Task — Count the lines in the entries that contain "favorita". Say the number and nothing more.

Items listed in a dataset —
=== Begin Enclosure ===

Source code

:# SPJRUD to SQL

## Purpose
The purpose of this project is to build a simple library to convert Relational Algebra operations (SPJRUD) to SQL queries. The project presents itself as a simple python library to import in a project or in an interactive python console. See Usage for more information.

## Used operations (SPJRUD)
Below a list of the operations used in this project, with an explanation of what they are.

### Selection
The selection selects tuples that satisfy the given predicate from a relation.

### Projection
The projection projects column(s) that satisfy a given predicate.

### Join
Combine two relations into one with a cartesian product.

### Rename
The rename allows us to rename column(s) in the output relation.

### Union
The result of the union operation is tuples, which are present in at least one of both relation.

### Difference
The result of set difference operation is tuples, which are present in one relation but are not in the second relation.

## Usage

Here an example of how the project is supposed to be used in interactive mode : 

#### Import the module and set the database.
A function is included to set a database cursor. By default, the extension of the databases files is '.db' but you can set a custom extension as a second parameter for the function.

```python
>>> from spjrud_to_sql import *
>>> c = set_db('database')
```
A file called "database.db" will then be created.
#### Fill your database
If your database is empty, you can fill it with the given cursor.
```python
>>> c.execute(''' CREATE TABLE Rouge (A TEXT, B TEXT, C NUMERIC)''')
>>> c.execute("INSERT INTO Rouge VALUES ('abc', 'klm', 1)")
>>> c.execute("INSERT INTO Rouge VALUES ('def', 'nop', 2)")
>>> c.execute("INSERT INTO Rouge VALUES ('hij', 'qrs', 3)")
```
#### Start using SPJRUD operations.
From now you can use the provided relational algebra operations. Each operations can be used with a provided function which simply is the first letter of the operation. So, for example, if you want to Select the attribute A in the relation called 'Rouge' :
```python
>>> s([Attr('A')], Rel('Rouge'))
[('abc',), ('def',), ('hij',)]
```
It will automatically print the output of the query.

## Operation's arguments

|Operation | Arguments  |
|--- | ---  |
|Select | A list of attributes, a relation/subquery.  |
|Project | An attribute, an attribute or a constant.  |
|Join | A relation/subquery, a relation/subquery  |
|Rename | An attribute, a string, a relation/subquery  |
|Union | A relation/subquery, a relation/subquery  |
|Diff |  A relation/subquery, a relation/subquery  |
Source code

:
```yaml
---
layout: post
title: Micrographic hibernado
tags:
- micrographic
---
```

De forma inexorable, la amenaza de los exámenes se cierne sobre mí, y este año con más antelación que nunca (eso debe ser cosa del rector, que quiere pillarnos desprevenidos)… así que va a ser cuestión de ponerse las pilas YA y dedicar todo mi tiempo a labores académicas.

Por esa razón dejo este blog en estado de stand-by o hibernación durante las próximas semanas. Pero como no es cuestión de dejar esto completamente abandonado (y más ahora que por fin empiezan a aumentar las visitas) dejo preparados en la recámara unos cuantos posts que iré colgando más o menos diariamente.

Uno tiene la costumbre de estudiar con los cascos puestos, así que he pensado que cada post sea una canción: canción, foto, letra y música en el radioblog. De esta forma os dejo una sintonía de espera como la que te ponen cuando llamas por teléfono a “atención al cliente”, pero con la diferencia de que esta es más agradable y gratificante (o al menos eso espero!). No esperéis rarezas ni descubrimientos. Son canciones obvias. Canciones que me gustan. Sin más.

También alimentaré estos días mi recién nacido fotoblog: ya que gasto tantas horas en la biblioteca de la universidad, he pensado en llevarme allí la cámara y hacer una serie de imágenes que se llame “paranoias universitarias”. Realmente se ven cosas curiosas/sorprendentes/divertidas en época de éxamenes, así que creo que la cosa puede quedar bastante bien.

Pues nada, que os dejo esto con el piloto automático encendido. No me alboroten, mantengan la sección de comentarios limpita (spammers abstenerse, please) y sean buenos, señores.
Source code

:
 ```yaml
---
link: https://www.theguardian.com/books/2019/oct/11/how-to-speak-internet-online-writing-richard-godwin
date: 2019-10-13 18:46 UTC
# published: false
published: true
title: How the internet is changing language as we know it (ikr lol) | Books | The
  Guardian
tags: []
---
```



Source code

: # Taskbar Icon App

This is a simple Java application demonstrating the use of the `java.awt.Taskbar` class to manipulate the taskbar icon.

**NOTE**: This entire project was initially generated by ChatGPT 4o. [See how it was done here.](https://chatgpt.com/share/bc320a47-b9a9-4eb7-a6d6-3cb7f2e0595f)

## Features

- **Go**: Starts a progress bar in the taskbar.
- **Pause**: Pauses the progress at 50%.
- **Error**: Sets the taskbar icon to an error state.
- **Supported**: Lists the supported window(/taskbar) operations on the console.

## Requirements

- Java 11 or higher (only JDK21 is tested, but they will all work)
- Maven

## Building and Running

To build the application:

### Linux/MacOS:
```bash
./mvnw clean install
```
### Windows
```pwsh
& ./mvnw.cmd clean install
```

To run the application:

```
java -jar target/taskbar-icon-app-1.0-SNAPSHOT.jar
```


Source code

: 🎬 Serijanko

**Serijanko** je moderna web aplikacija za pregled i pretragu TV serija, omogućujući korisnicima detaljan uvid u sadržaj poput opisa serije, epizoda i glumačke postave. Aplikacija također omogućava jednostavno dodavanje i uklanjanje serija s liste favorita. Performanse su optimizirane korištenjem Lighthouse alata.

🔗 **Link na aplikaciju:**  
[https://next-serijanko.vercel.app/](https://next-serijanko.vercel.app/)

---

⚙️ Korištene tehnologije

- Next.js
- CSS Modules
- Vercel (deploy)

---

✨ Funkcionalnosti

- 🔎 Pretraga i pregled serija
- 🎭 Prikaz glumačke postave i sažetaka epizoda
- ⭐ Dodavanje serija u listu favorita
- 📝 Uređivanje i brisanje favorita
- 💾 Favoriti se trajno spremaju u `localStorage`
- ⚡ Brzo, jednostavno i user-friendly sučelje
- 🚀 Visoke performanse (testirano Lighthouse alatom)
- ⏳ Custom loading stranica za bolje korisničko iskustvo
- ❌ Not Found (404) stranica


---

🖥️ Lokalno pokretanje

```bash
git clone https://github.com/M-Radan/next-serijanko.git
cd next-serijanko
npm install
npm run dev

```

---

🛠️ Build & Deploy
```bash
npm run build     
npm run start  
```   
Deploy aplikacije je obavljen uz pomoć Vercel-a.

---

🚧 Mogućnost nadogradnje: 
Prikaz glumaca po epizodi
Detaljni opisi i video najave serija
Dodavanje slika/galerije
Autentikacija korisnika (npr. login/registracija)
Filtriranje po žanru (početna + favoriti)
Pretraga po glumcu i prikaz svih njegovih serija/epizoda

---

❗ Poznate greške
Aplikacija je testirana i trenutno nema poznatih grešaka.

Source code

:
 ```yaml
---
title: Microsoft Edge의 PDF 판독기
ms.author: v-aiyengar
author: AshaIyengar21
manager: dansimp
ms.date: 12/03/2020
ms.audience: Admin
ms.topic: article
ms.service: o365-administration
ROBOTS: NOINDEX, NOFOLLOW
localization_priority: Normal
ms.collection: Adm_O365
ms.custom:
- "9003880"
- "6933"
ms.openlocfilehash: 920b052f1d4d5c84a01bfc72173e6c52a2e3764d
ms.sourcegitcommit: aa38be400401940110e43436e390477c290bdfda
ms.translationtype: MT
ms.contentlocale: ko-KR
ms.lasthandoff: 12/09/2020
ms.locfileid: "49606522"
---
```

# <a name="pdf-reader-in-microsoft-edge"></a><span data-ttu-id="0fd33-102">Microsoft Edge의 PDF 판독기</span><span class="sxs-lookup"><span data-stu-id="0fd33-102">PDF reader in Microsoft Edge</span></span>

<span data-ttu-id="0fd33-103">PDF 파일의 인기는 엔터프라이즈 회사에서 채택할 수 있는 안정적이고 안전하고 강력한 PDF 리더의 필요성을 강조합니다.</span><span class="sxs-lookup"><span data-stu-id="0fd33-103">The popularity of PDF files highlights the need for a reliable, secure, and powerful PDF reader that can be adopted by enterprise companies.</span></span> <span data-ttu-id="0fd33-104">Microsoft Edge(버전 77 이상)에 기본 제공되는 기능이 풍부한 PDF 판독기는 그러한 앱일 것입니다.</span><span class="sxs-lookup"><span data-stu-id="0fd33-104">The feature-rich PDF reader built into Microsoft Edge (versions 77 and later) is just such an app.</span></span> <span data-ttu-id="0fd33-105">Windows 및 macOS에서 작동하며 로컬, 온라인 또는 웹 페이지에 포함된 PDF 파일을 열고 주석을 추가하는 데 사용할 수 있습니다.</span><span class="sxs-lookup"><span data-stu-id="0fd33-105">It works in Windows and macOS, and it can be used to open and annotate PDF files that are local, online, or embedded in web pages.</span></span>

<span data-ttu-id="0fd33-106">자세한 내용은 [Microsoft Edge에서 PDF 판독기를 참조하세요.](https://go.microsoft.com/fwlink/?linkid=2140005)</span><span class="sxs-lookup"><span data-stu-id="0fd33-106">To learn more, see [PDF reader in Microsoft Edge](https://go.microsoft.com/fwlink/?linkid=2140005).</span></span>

=== End Enclosure ===

Result of the task — 3